As a founder in 2025, you're not just navigating a market; you're navigating a hurricane of information, AI-driven disruption, and unprecedented speed. The old playbooks are being rewritten in real-time. Relying on "how others have always done it" is no longer a strategy—it's a liability. When the stakes are high and the path is unclear, you need a mental toolkit that cuts through the noise and gets to the core of the matter.

This is where First-Principles Thinking comes in. Popularized by innovators like Elon Musk and rooted in the philosophies of Aristotle, it's the practice of breaking down complex problems into their most basic, fundamental truths. Instead of reasoning by analogy (copying what others do), you reason from the ground up. It’s about asking why something is the way it is, questioning every assumption, and rebuilding your understanding from a foundation of undeniable facts.

This isn't just an intellectual exercise; it's a competitive advantage. It's how you innovate in a crowded market, pivot with confidence, and make high-stakes decisions that stand the test of time. To help you build this mental muscle, I’ve compiled a list of the top 20 first-principles thinking models. These aren't just theories; they are practical frameworks you can apply today to solve your most challenging business problems.


1. The 5 Whys

The 5 Whys is a deceptively simple technique for getting to the root cause of a problem. When a problem occurs, you ask "Why?" five times (or as many times as needed) to peel back the layers of symptoms and uncover the fundamental issue. It's the difference between putting a bandage on a wound and figuring out what caused the injury in the first place.

For founders, this model is invaluable for debugging everything from a drop in user engagement to a recurring team conflict. It prevents you from wasting resources on superficial fixes. Instead of just solving the immediate issue, you create a more resilient system.

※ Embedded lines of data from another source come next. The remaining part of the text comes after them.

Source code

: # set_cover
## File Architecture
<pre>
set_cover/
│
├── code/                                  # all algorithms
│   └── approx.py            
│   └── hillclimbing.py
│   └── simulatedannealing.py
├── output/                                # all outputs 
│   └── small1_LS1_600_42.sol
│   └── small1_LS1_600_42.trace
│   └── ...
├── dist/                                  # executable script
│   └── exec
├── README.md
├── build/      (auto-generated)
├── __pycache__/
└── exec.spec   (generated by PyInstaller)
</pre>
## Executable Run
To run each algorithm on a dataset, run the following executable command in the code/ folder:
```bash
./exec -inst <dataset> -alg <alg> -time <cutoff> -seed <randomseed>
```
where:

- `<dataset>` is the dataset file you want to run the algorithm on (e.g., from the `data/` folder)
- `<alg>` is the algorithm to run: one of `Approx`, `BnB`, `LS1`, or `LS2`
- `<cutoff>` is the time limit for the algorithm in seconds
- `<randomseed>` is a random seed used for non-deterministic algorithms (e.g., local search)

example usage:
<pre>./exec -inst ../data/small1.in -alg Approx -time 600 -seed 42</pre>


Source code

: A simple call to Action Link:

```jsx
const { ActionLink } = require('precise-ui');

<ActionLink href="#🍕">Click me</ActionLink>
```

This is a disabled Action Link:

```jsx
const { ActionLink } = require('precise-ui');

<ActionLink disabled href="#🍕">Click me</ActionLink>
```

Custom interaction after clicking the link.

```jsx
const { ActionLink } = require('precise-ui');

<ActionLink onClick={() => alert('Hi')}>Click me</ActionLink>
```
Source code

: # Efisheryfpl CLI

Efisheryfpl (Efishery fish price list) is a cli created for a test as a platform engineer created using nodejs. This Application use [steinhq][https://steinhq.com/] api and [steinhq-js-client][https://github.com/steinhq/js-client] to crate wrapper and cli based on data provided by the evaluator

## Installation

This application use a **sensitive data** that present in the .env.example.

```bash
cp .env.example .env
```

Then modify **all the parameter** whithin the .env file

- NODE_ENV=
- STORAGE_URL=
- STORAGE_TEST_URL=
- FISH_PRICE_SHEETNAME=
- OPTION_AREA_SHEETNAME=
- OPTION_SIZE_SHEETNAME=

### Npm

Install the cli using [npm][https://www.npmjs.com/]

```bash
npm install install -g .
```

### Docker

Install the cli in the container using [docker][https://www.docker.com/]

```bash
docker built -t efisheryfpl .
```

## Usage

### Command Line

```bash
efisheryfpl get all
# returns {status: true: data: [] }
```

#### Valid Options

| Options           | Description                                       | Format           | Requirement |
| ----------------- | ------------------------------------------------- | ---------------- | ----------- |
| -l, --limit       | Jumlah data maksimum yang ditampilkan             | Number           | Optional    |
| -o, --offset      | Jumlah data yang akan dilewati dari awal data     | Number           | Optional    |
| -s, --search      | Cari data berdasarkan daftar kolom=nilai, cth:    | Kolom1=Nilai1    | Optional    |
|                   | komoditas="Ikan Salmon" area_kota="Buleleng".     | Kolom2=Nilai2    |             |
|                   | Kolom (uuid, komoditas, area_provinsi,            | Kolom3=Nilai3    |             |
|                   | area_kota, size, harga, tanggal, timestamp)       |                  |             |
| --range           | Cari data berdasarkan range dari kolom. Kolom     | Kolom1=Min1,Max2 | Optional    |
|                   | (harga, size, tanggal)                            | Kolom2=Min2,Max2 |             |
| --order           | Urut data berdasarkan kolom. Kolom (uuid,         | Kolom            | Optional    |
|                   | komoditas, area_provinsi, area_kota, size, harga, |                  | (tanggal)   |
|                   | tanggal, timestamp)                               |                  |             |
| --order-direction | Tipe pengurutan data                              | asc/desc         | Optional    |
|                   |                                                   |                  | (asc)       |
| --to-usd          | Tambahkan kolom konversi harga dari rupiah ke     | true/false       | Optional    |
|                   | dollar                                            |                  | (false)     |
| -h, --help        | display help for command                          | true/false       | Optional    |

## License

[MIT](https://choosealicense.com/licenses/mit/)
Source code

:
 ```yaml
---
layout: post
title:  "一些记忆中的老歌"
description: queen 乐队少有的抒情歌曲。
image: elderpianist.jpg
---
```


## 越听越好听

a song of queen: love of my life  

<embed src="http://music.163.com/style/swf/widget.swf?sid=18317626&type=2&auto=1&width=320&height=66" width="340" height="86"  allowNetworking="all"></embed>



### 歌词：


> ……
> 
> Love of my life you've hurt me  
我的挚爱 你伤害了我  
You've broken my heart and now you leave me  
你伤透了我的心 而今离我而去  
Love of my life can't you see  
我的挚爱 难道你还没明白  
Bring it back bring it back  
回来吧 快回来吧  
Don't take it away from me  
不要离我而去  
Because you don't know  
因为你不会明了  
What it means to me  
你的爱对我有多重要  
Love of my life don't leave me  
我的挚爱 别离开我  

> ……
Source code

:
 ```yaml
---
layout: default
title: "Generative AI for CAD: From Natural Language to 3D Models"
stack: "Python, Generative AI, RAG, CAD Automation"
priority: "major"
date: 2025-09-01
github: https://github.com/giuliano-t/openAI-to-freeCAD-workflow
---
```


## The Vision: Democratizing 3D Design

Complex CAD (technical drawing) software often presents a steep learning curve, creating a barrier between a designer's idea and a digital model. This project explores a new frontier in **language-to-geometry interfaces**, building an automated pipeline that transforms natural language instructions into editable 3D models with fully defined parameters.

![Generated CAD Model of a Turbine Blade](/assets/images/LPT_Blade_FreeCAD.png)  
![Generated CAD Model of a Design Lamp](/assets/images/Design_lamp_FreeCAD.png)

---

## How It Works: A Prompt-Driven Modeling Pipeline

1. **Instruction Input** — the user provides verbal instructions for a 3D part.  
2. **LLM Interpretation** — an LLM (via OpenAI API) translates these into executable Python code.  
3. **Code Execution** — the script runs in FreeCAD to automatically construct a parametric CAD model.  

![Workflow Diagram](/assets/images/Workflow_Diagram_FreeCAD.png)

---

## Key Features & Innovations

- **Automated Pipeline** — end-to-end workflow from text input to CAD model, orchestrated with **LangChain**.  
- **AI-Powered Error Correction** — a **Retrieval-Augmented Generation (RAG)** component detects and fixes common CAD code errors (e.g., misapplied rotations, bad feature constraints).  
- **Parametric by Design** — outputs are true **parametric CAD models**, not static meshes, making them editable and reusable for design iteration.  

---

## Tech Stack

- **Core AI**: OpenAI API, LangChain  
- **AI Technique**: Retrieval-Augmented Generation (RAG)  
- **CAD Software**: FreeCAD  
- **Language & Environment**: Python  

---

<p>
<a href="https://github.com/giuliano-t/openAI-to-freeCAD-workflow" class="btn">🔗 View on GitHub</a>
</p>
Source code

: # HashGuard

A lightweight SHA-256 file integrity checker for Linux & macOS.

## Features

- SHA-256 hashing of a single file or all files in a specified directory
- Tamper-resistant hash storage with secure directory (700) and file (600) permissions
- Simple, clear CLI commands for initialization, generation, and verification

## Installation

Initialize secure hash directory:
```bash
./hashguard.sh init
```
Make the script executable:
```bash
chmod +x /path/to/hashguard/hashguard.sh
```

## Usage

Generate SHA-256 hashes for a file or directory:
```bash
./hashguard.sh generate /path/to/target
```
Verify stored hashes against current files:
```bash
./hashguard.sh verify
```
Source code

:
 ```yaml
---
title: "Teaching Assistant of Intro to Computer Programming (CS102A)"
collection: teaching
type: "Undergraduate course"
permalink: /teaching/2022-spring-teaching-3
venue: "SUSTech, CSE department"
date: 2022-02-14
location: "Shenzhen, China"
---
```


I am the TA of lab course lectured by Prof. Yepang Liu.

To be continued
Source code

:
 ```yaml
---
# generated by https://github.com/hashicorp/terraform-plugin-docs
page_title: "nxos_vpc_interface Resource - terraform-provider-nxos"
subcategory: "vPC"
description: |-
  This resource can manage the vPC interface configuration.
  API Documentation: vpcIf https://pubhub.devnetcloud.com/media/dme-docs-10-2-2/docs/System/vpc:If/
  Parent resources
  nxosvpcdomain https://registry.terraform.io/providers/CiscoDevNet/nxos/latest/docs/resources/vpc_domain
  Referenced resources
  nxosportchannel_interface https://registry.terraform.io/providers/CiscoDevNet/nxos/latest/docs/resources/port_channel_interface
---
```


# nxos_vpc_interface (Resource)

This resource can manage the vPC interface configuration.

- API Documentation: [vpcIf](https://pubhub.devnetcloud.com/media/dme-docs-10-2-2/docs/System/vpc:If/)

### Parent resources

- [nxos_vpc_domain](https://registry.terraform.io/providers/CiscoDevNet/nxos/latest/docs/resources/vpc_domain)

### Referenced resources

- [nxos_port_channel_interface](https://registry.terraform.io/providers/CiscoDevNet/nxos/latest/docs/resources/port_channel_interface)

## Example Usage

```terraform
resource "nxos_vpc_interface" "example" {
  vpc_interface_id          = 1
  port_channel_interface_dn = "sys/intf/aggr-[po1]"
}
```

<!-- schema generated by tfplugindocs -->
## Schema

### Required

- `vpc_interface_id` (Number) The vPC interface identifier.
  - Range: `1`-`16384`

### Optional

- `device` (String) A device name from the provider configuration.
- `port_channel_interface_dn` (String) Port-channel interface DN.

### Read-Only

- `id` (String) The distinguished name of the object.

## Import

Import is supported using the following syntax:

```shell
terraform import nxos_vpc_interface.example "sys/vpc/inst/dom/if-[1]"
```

  • Example: Your app's sign-up conversion rate has dropped.
    1. Why? The new sign-up page is loading slowly.
    2. Why? The background image is a massive, uncompressed file.
    3. Why? The designer used a high-res stock photo without optimizing it for the web.
    4. Why? The designer wasn't given clear technical specifications for web assets.
    5. Why? Our design-to-dev handoff process lacks a formal checklist for asset optimization.
    • The Fix: Don't just compress the image. Create a handoff checklist to prevent this from ever happening again.

2. Socratic Questioning

The original first-principles tool, Socratic Questioning is a disciplined method of critical thinking. It involves asking deep, probing questions to challenge assumptions, uncover logical fallacies, and explore complex ideas thoroughly. It's not about winning an argument; it's about a mutual quest for truth.

Founders can use this to pressure-test their own strategies, investor pitches, and product roadmaps. By rigorously questioning your own beliefs ("How do I know this is true?" "What is an alternative explanation?"), you build a much stronger, more defensible plan. It's about being your own most constructive critic.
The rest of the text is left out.